Big giants like Nike, FitBit, Apple, Google, Under Armour etc. are entering the market with IoT based wearables and intuitive mobile apps to monitor the health activities of individuals. We want to provide the solution to accurately detect the activity of an individual as sitting, sitting-down, standing, standing-up and walking from the given accelerometer data and also determine the best location for the accelerometer.
The dataset comprised of 5 classes (sitting-down, standing-up, standing, walking, and sitting) collected on 8 hours of activities of 4 healthy subjects. Each data point comprises of physical attributes of the subject, 3-axis readings from 4 accelerometer and the corresponding physical activity as the class. This data was generated by placing four accelerometer on different body parts, of four subjects, such as waist, left thigh, right arm and right ankle. The readings were taken over a time window of 150ms and represented in temporal sequence.
Since there are 5 target classes (multinomial distribution), the Naive Bayes, K - Nearest Neighbours and Random Forest classifiers were tested on the raw dataset to predict human activity. The input variables are all numeric (x, y, z axes) and selected PCA for dimensionality reduction.
The activity of an individual can be correctly predicted from the given accelerometer data with 77% accuracy. Single best accelerometer should be worn on waist. Additionally, the right arm accelerometer can be combined for better and improved analysis of change point detection of all 5 human activities.
People like to listen songs online on Spotify, Pandora, iTunes etc. and they have their playlists and favourite songs. We want to predict the release year of the particular song based on the featues of it.
The dataset is subset of million song dataset is a freely-available collection of audio features and metadata for a million contemporary popular music tracks. There are 90 attributes, 12 = timbre average, 78 = timbre covariance. The first value is the year (target), ranging from 1922 to 2011. We take the average and covariance over all 'segments', each segment being described by a 12-dimensional timbre vector.

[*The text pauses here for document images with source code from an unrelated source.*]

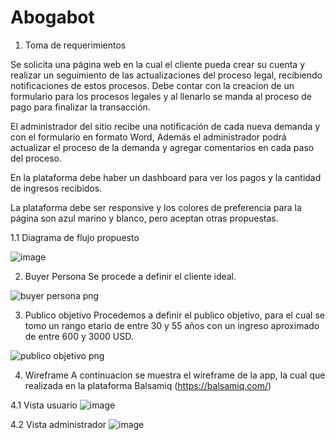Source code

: # Abogabot

1. Toma de requerimientos

Se solicita una página web en la cual el cliente pueda crear su cuenta y realizar un seguimiento de las actualizaciones del proceso legal, recibiendo notificaciones de estos procesos. Debe contar con la creacion de un formulario para los procesos legales y al llenarlo se manda al proceso de pago para finalizar la transacción.

El administrador del sitio recibe una notificación de cada nueva demanda y con el formulario en formato Word, Además el administrador podrá actualizar el proceso de la demanda y agregar comentarios en cada paso del proceso.

En la plataforma debe haber un dashboard para ver los pagos y la cantidad de ingresos recibidos.

La plataforma debe ser responsive y los colores de preferencia para la página son azul marino y blanco, pero aceptan otras propuestas.

1.1 Diagrama de flujo propuesto

![image](https://user-images.githubusercontent.com/114372132/195163015-b69d15bd-7a58-4d73-a18d-c5f3b08face6.png)

2. Buyer Persona
Se procede a definir el cliente ideal.

![buyer persona png](https://user-images.githubusercontent.com/114372132/195163646-12886fda-f66b-4ae9-b403-32a91a604809.png)

3. Publico objetivo
Procedemos a definir el publico objetivo, para el cual se tomo un rango etario de entre 30 y 55 años con un ingreso aproximado de entre 600 y 3000 USD.

![publico objetivo png](https://user-images.githubusercontent.com/114372132/195165039-d4f05dbe-2e0a-4266-8b4b-d13b9b37fc3f.png)

4. Wireframe
A continuacion se muestra el wireframe de la app, la cual que realizada en la plataforma Balsamiq (https://balsamiq.com/)

4.1 Vista usuario 
![image](https://user-images.githubusercontent.com/114372132/195165917-f742f493-e41a-4143-ba36-0b875584570c.png)

4.2 Vista administrador
![image](https://user-images.githubusercontent.com/114372132/195166012-bcd073c9-64ab-4349-b9bc-a22ddc1d8c91.png)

Since the target variable is a quantitative variable, we will use Linear Regression Techniques. A baseline model is created using the intercept (average) of the responses. Linear regression with Regularization and Grid search was used to improve the performance of the model.

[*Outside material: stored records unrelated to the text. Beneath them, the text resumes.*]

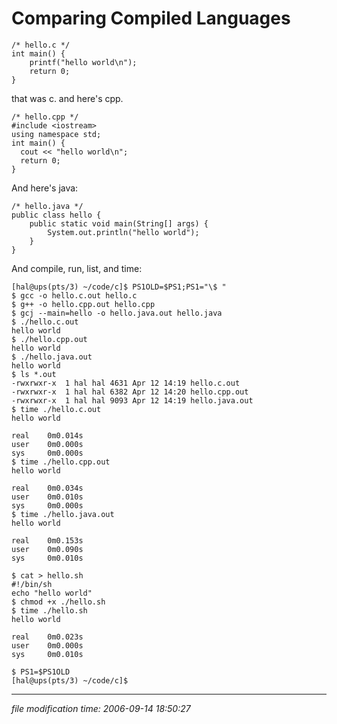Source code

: Comparing Compiled Languages
============================

    /* hello.c */
    int main() {
        printf("hello world\n");
        return 0;
    }

that was c. and here's cpp.

    
    /* hello.cpp */
    #include <iostream>
    using namespace std;
    int main() {
      cout << "hello world\n";
      return 0;
    }

And here's java:

    /* hello.java */
    public class hello {
        public static void main(String[] args) {
            System.out.println("hello world");
        }
    }

And compile, run, list, and time:

    
    [hal@ups(pts/3) ~/code/c]$ PS1OLD=$PS1;PS1="\$ "
    $ gcc -o hello.c.out hello.c
    $ g++ -o hello.cpp.out hello.cpp
    $ gcj --main=hello -o hello.java.out hello.java
    $ ./hello.c.out
    hello world
    $ ./hello.cpp.out
    hello world
    $ ./hello.java.out
    hello world
    $ ls *.out
    -rwxrwxr-x  1 hal hal 4631 Apr 12 14:19 hello.c.out
    -rwxrwxr-x  1 hal hal 6382 Apr 12 14:20 hello.cpp.out
    -rwxrwxr-x  1 hal hal 9093 Apr 12 14:19 hello.java.out
    $ time ./hello.c.out
    hello world
     
    real    0m0.014s
    user    0m0.000s
    sys     0m0.000s
    $ time ./hello.cpp.out
    hello world
     
    real    0m0.034s
    user    0m0.010s
    sys     0m0.000s
    $ time ./hello.java.out
    hello world
     
    real    0m0.153s
    user    0m0.090s
    sys     0m0.010s
    
    $ cat > hello.sh
    #!/bin/sh
    echo "hello world"
    $ chmod +x ./hello.sh
    $ time ./hello.sh
    hello world
     
    real    0m0.023s
    user    0m0.000s
    sys     0m0.010s
    
    $ PS1=$PS1OLD
    [hal@ups(pts/3) ~/code/c]$
    

* * *

<div class="rightside"><em>file modification time: 2006-09-14 18:50:27</em></div>
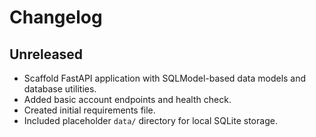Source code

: # Changelog

## Unreleased
- Scaffold FastAPI application with SQLModel-based data models and database utilities.
- Added basic account endpoints and health check.
- Created initial requirements file.
- Included placeholder `data/` directory for local SQLite storage.
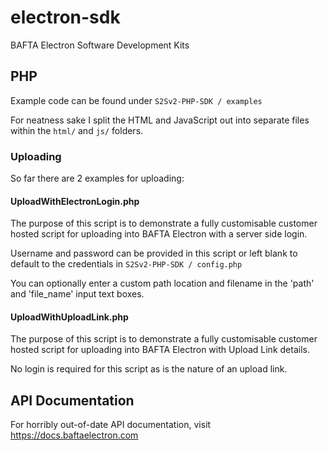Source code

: # electron-sdk
BAFTA Electron Software Development Kits

## PHP

Example code can be found under `S2Sv2-PHP-SDK / examples`

For neatness sake I split the HTML and JavaScript out into separate files within the `html/` and `js/` folders.

### Uploading

So far there are 2 examples for uploading:

#### UploadWithElectronLogin.php

The purpose of this script is to demonstrate a fully customisable customer hosted script for uploading into BAFTA Electron with a server side login.

Username and password can be provided in this script or left blank to default to the credentials in `S2Sv2-PHP-SDK / config.php`
		
You can optionally enter a custom path location and filename in the 'path' and 'file_name' input text boxes.

#### UploadWithUploadLink.php

The purpose of this script is to demonstrate a fully customisable customer hosted script for uploading into BAFTA Electron with Upload Link details.

No login is required for this script as is the nature of an upload link.

## API Documentation

For horribly out-of-date API documentation, visit https://docs.baftaelectron.com
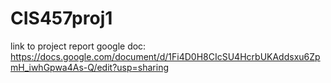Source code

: # CIS457proj1

link to project report google doc:
 https://docs.google.com/document/d/1Fi4D0H8CIcSU4HcrbUKAddsxu6ZpmH_iwhGpwa4As-Q/edit?usp=sharing 
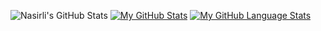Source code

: 
![Nasirli's GitHub Stats](https://github-readme-stats.vercel.app/api?username=toghrul-nasirli&show_icons=true&theme=midnight-purple&hide_border=true)
[![My GitHub Stats](https://github-readme-stats.vercel.app/api/?username=toghrul-nasirli&count_private=true&theme=midnight-purple&showicons=true)]()
[![My GitHub Language Stats](https://github-readme-stats.vercel.app/api/top-langs/?username=toghrul-nasirli&langs_count=5&theme=midnight-purple)]()
<!--
**toghrul-nasirli/toghrul-nasirli** is a ✨ _special_ ✨ repository because its `README.md` (this file) appears on your GitHub profile.

Here are some ideas to get you started:

- 🔭 I’m currently working on ...
- 🌱 I’m currently learning ...
- 👯 I’m looking to collaborate on ...
- 🤔 I’m looking for help with ...
- 💬 Ask me about ...
- 📫 How to reach me: ...
- 😄 Pronouns: ...
- ⚡ Fun fact: ...
-->
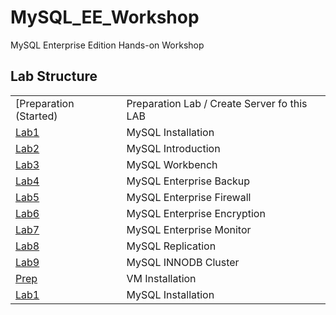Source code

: # MySQL_EE_Workshop
MySQL Enterprise Edition Hands-on Workshop
## Lab Structure
|  | |
| ------------- | ------------------------------------------------------- |
| [Preparation (Started) | Preparation Lab / Create Server fo this LAB 
| [Lab1](lab1) | MySQL Installation   
| [Lab2](lab2) | MySQL Introduction  
| [Lab3](lab3) | MySQL Workbench
| [Lab4](lab4) | MySQL Enterprise Backup
| [Lab5](lab5) | MySQL Enterprise Firewall
| [Lab6](lab6) | MySQL Enterprise Encryption
| [Lab7](lab7) | MySQL Enterprise Monitor
| [Lab8](lab8) | MySQL Replication
| [Lab9](lab9) | MySQL INNODB Cluster
| [Prep](Prep) | VM Installation
| [Lab1](Lab1) | MySQL Installation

The performace of the model improved from Baseline Model 22.137 RMSE to Final Interaction Model with Regularization 16.525 RMSE.

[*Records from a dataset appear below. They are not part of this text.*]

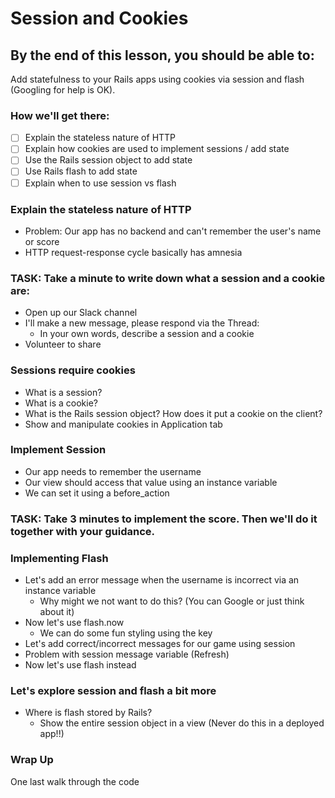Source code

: # Session and Cookies

## By the end of this lesson, you should be able to:
Add statefulness to your Rails apps using cookies via session and flash (Googling for help is OK).

### How we'll get there:
- [ ] Explain the stateless nature of HTTP
- [ ] Explain how cookies are used to implement sessions / add state
- [ ] Use the Rails session object to add state
- [ ] Use Rails flash to add state
- [ ] Explain when to use session vs flash

### Explain the stateless nature of HTTP
* Problem: Our app has no backend and can't remember the user's name or score
* HTTP request-response cycle basically has amnesia

### TASK: Take a minute to write down what a session and a cookie are:
* Open up our Slack channel
* I'll make a new message, please respond via the Thread:
  * In your own words, describe a session and a cookie
* Volunteer to share

### Sessions require cookies
* What is a session?
* What is a cookie?
* What is the Rails session object? How does it put a cookie on the client?
* Show and manipulate cookies in Application tab

### Implement Session
* Our app needs to remember the username
* Our view should access that value using an instance variable
* We can set it using a before_action

### TASK: Take 3 minutes to implement the score. Then we'll do it together with your guidance.

### Implementing Flash
* Let's add an error message when the username is incorrect via an instance variable
  * Why might we not want to do this? (You can Google or just think about it)
* Now let's use flash.now
  * We can do some fun styling using the key
* Let's add correct/incorrect messages for our game using session
* Problem with session message variable (Refresh)
* Now let's use flash instead

### Let's explore session and flash a bit more
* Where is flash stored by Rails?
  * Show the entire session object in a view (Never do this in a deployed app!!)

### Wrap Up
One last walk through the code
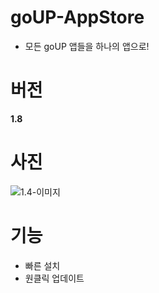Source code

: # goUP-AppStore
- 모든 goUP 앱들을 하나의 앱으로!

# 버전
**1.8**

# 사진
![1.4-이미지](https://github.com/Error-ForestofMaking/goUP-AppStore/assets/128959567/eedeed58-61ab-4e17-b340-49a77064b9b9)

# 기능
- 빠른 설치
- 원클릭 업데이트
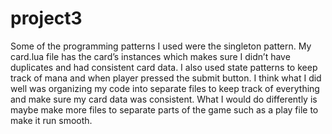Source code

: # project3

Some of the programming patterns I used were the singleton pattern. My card.lua file has the card’s instances which makes sure I didn’t have duplicates and had consistent card data. I also used state patterns to keep track of mana and when player pressed the submit button. I think what I did well was organizing my code into separate files to keep track of everything and make sure my card data was consistent. What I would do differently is maybe make more files to separate parts of the game such as a play file to make it run smooth.
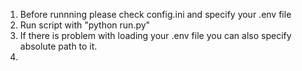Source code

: 1. Before runnning please check config.ini and specify your .env file
2. Run script with "python run.py"
3. If there is problem with loading your .env file you can also specify absolute path to it.
4. 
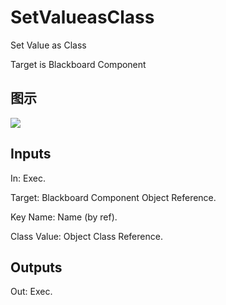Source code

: # SetValueasClass

Set Value as Class

Target is Blackboard Component

## 图示

![]($-20221218-17460353.png)

## Inputs

In: Exec.

Target: Blackboard Component Object Reference.

Key Name: Name (by ref).

Class Value: Object Class Reference.  

## Outputs

Out: Exec.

Online advertisements are used for marketing to target the specific group of people. Click- Through Rate is the ratio of users who click on a specific link to the number of total users who view a page. We want to predict whether the user would click on the online advertisement song based on the attributes of the user and his web history.
The dataset is available on Kaggle and it was provided by Criteo Labs . There are 39 attributes, 13 = count features, 26 = categorial values. The first value is either 0 or 1. Whether the user has clicked on the advertisement or not.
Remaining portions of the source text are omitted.